─── SUPPLIED ENTRIES ───

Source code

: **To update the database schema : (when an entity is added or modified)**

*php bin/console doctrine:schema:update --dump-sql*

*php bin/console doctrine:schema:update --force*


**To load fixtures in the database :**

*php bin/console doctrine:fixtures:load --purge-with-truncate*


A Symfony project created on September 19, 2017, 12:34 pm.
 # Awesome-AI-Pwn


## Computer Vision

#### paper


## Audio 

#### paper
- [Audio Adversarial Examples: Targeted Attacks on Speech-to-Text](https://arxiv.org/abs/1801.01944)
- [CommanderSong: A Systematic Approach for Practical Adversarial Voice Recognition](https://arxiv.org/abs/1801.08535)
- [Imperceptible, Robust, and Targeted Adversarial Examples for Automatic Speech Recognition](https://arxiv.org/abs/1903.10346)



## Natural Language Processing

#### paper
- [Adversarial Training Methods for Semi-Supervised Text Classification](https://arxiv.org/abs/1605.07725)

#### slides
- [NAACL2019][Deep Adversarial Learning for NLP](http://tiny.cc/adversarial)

───
─── SUPPLIED ENTRIES ───

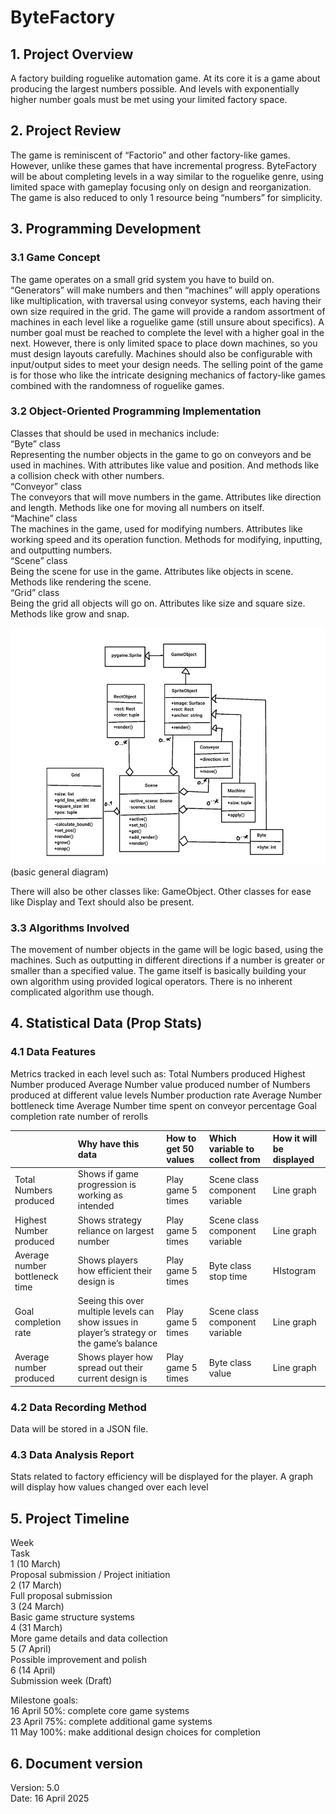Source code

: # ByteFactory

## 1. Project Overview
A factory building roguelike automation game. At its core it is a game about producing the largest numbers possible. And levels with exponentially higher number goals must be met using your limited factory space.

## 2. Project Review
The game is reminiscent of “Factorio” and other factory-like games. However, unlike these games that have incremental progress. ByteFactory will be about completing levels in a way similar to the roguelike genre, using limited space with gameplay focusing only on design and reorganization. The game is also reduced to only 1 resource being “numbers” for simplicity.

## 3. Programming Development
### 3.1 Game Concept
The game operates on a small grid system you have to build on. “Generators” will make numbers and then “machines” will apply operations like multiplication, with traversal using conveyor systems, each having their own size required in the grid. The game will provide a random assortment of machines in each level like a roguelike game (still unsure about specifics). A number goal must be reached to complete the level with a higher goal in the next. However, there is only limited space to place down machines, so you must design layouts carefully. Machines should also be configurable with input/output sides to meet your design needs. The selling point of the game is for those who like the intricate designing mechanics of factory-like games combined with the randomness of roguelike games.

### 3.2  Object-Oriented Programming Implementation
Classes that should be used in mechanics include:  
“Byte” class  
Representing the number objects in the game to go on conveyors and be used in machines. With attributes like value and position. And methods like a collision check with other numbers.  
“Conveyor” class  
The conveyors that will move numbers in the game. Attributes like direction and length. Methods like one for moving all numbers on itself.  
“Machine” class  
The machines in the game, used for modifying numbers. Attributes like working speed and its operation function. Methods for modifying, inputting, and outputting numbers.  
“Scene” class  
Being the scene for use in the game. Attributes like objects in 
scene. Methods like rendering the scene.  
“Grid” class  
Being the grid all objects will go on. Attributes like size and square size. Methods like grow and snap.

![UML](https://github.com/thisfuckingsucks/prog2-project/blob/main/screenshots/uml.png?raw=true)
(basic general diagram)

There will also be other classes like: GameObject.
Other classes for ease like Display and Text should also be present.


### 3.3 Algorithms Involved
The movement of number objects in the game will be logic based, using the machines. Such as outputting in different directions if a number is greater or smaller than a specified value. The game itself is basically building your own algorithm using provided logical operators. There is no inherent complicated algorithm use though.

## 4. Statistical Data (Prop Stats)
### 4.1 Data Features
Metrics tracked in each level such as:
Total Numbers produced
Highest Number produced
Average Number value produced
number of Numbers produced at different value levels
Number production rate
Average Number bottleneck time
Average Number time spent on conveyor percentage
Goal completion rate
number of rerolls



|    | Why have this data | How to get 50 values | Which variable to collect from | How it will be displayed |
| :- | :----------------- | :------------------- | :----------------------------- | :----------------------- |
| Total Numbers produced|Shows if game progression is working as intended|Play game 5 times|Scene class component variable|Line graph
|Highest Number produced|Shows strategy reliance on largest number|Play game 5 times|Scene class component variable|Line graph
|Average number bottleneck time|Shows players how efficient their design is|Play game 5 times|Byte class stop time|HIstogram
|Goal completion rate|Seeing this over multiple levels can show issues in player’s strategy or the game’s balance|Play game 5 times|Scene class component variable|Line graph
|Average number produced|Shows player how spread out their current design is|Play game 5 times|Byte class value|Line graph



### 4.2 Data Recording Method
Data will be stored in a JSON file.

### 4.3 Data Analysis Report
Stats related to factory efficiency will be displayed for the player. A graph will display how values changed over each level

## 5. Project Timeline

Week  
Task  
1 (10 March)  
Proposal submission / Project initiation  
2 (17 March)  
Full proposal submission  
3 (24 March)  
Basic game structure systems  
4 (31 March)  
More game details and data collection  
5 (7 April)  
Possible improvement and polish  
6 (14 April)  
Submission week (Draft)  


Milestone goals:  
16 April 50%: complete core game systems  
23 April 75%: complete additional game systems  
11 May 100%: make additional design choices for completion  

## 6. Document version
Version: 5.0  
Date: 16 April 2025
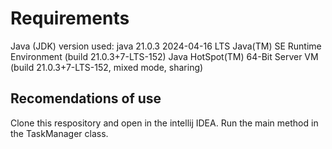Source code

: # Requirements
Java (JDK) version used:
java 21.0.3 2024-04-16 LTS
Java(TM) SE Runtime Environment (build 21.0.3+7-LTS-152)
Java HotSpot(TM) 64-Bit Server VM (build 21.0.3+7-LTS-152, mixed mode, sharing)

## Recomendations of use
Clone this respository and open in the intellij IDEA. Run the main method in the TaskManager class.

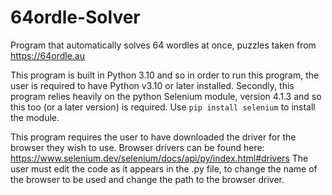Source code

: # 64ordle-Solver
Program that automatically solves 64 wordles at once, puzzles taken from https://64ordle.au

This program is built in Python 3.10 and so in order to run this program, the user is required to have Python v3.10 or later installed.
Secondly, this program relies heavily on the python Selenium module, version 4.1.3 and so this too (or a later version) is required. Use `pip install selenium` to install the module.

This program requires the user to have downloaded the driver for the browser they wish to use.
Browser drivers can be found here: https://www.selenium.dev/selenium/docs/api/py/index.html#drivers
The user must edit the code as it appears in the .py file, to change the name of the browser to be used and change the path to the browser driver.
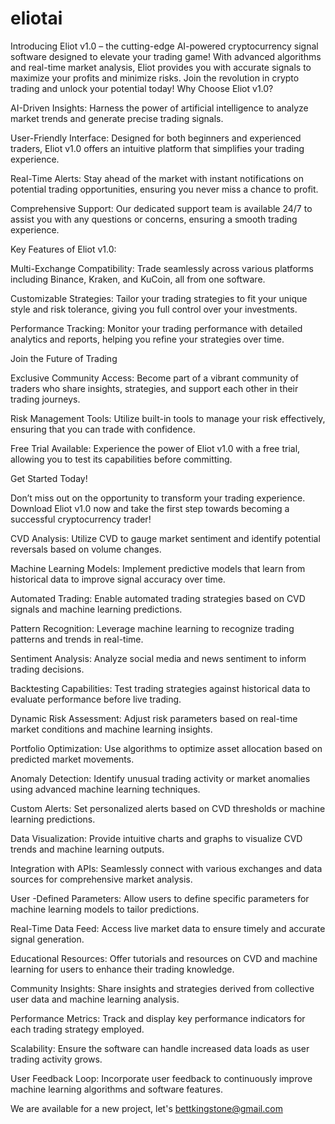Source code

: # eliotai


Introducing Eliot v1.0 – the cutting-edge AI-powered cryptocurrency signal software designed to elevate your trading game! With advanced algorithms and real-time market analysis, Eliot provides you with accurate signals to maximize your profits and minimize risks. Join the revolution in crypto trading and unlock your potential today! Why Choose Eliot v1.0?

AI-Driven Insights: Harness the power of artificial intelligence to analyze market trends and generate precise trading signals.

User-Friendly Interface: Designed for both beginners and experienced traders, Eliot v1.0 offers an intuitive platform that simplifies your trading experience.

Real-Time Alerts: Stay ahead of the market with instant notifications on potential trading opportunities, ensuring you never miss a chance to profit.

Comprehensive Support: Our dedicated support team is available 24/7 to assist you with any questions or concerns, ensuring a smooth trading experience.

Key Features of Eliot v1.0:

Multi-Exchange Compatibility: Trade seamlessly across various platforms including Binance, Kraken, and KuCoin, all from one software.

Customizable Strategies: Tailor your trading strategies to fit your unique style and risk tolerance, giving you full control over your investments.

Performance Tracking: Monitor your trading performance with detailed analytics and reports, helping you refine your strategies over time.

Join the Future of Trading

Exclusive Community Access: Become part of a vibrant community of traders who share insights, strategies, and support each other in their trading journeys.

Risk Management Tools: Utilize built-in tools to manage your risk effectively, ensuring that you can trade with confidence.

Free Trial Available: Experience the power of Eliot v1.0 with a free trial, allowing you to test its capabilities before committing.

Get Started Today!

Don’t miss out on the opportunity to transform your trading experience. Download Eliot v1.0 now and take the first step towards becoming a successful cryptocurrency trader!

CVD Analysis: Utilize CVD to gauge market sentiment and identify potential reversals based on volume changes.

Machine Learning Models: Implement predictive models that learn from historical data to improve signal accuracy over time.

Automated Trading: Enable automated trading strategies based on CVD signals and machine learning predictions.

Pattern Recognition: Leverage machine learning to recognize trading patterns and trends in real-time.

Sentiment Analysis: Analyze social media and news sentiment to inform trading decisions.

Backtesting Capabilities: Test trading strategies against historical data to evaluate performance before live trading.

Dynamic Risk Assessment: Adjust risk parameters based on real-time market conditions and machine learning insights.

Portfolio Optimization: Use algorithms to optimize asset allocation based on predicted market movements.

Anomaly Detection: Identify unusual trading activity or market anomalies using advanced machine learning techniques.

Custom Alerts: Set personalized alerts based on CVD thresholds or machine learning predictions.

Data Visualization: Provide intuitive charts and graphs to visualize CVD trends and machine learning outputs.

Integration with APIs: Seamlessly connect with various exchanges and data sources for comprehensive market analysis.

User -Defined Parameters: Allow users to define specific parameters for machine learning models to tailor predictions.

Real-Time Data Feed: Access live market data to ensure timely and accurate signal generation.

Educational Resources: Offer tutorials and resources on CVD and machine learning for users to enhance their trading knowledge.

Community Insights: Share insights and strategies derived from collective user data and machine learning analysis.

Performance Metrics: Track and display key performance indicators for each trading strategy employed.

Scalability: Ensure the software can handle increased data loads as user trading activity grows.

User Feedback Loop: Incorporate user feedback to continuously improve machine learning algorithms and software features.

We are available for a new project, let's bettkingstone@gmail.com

───
─── SUPPLIED ENTRIES ───

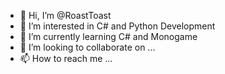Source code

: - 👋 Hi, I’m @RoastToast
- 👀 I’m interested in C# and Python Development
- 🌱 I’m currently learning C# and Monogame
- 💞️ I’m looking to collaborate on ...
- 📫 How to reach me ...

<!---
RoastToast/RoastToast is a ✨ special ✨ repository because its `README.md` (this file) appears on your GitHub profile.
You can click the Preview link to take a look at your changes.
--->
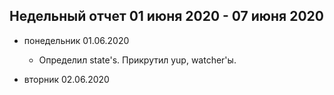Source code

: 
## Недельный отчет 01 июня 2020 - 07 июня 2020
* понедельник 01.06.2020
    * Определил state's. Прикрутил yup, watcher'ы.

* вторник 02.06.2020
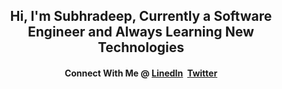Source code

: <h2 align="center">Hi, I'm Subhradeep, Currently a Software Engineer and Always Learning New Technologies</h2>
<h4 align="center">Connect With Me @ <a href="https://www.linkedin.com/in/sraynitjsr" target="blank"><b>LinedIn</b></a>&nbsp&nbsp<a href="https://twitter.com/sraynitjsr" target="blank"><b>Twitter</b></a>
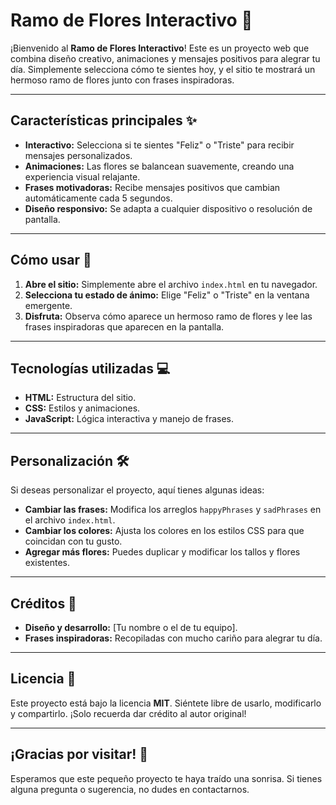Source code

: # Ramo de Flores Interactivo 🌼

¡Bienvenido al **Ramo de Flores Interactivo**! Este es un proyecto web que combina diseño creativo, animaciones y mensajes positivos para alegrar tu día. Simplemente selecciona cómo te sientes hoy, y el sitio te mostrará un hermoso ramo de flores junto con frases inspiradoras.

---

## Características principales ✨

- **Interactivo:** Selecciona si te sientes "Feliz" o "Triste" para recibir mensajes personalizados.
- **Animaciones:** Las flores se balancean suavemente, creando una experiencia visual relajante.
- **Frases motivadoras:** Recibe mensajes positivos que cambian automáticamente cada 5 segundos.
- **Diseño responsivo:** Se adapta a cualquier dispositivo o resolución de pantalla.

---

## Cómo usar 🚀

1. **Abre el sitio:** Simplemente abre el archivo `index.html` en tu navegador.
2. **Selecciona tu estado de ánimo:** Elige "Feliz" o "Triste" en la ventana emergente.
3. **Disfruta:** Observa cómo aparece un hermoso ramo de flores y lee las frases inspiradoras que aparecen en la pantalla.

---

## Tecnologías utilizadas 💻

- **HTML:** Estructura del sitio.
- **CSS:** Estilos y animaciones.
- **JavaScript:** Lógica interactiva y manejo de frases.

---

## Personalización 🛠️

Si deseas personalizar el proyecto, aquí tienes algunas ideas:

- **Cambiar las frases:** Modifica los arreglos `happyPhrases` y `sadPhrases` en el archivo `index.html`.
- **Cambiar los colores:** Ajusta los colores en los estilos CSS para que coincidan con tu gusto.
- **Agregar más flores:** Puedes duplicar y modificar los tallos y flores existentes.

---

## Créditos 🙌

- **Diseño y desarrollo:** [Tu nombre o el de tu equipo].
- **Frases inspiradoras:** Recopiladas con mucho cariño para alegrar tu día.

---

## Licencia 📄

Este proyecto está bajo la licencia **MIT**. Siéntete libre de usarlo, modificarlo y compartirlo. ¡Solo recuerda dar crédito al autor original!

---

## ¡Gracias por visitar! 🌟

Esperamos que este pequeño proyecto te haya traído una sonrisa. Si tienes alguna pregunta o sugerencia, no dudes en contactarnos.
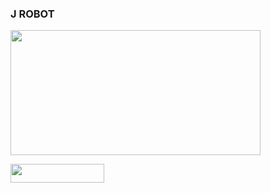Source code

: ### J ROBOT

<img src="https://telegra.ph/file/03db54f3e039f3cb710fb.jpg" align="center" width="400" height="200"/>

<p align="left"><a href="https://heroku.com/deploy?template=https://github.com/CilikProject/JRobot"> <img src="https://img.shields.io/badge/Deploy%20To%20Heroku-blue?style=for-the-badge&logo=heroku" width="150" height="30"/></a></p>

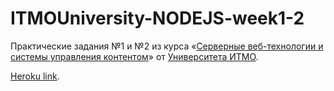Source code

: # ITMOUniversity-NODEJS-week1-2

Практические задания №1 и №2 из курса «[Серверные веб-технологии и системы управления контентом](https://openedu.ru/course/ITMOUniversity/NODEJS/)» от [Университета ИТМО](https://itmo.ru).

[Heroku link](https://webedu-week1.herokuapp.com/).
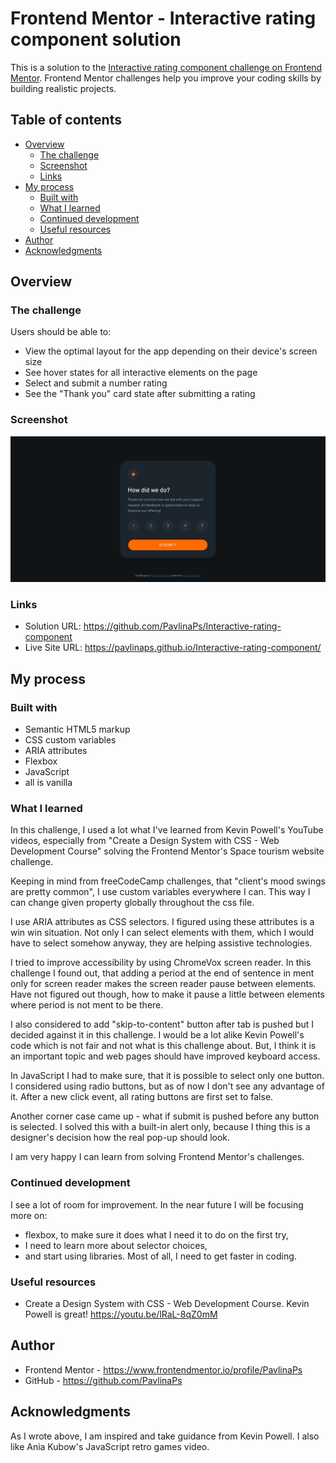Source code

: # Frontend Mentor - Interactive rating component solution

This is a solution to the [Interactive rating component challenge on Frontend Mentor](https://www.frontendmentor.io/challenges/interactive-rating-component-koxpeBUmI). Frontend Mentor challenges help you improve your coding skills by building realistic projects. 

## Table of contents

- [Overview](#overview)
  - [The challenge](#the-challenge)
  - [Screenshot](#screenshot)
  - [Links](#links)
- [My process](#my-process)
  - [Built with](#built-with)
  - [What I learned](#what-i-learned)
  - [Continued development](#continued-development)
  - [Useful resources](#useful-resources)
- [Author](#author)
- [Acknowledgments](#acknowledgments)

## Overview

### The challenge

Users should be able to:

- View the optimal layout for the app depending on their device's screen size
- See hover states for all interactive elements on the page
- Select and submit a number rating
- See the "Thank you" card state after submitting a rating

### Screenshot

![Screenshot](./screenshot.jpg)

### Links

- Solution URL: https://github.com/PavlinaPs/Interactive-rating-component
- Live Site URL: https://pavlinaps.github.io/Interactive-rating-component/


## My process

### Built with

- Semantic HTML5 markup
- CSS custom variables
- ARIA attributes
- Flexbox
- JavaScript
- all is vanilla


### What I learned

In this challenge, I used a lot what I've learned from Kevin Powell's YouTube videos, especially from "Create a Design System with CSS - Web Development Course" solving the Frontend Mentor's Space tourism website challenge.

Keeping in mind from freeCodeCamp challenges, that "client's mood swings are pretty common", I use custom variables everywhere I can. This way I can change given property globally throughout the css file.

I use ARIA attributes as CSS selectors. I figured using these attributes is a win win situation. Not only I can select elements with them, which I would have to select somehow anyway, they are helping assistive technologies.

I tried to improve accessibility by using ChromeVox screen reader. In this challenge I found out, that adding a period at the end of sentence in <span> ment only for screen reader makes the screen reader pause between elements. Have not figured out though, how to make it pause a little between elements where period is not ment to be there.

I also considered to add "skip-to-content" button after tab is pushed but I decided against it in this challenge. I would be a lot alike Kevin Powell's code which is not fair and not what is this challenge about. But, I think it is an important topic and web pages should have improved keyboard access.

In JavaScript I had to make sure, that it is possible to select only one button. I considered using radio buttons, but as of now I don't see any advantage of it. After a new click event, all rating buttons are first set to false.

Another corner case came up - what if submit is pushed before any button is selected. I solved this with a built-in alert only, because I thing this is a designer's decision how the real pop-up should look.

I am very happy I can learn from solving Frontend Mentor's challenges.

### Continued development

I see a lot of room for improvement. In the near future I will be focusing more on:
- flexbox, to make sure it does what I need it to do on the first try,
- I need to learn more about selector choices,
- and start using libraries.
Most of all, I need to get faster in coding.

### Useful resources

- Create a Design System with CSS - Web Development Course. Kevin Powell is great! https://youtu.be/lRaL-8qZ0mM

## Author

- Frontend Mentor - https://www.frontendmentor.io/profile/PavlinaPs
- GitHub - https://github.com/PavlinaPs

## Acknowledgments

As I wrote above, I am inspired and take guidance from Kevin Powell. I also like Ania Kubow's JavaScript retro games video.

───

# REQUIRED ACTION
Pictures do not belong in the answer. Return the lines above starting at the one with "## 5. Project Timeline" and ending at the one with "Secondly, this program", both kept, exactly.

# EXERCISE RESPONSE
## 5. Project Timeline

Week  
Task  
1 (10 March)  
Proposal submission / Project initiation  
2 (17 March)  
Full proposal submission  
3 (24 March)  
Basic game structure systems  
4 (31 March)  
More game details and data collection  
5 (7 April)  
Possible improvement and polish  
6 (14 April)  
Submission week (Draft)  


Milestone goals:  
16 April 50%: complete core game systems  
23 April 75%: complete additional game systems  
11 May 100%: make additional design choices for completion  

## 6. Document version
Version: 5.0  
Date: 16 April 2025
Source code

: # Requirements
Java (JDK) version used:
java 21.0.3 2024-04-16 LTS
Java(TM) SE Runtime Environment (build 21.0.3+7-LTS-152)
Java HotSpot(TM) 64-Bit Server VM (build 21.0.3+7-LTS-152, mixed mode, sharing)

## Recomendations of use
Clone this respository and open in the intellij IDEA. Run the main method in the TaskManager class.

Source code

: # 64ordle-Solver
Program that automatically solves 64 wordles at once, puzzles taken from https://64ordle.au

This program is built in Python 3.10 and so in order to run this program, the user is required to have Python v3.10 or later installed.
Secondly, this program relies heavily on the python Selenium module, version 4.1.3 and so this too (or a later version) is required. Use `pip install selenium` to install the module.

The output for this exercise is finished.